WORK ITEM =
Please give back each entry below unaltered, leaving the pictures out.

START DATA FOR THIS TASK

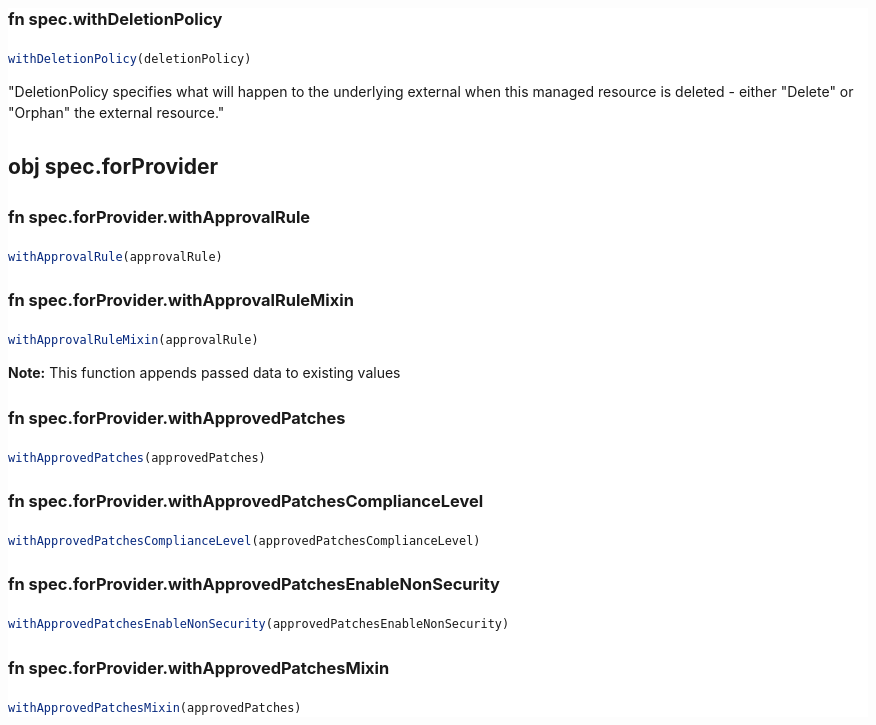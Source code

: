 ### fn spec.withDeletionPolicy

```ts
withDeletionPolicy(deletionPolicy)
```

"DeletionPolicy specifies what will happen to the underlying external when this managed resource is deleted - either \"Delete\" or \"Orphan\" the external resource."

## obj spec.forProvider



### fn spec.forProvider.withApprovalRule

```ts
withApprovalRule(approvalRule)
```



### fn spec.forProvider.withApprovalRuleMixin

```ts
withApprovalRuleMixin(approvalRule)
```



**Note:** This function appends passed data to existing values

### fn spec.forProvider.withApprovedPatches

```ts
withApprovedPatches(approvedPatches)
```



### fn spec.forProvider.withApprovedPatchesComplianceLevel

```ts
withApprovedPatchesComplianceLevel(approvedPatchesComplianceLevel)
```



### fn spec.forProvider.withApprovedPatchesEnableNonSecurity

```ts
withApprovedPatchesEnableNonSecurity(approvedPatchesEnableNonSecurity)
```



### fn spec.forProvider.withApprovedPatchesMixin

```ts
withApprovedPatchesMixin(approvedPatches)
```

END DATA FOR THIS TASK

REPLY TO THE TASK =
Source code

: ### fn spec.withDeletionPolicy

```ts
withDeletionPolicy(deletionPolicy)
```

"DeletionPolicy specifies what will happen to the underlying external when this managed resource is deleted - either \"Delete\" or \"Orphan\" the external resource."

## obj spec.forProvider



### fn spec.forProvider.withApprovalRule

```ts
withApprovalRule(approvalRule)
```



### fn spec.forProvider.withApprovalRuleMixin

```ts
withApprovalRuleMixin(approvalRule)
```



**Note:** This function appends passed data to existing values

### fn spec.forProvider.withApprovedPatches

```ts
withApprovedPatches(approvedPatches)
```



### fn spec.forProvider.withApprovedPatchesComplianceLevel

```ts
withApprovedPatchesComplianceLevel(approvedPatchesComplianceLevel)
```



### fn spec.forProvider.withApprovedPatchesEnableNonSecurity

```ts
withApprovedPatchesEnableNonSecurity(approvedPatchesEnableNonSecurity)
```



### fn spec.forProvider.withApprovedPatchesMixin

```ts
withApprovedPatchesMixin(approvedPatches)
```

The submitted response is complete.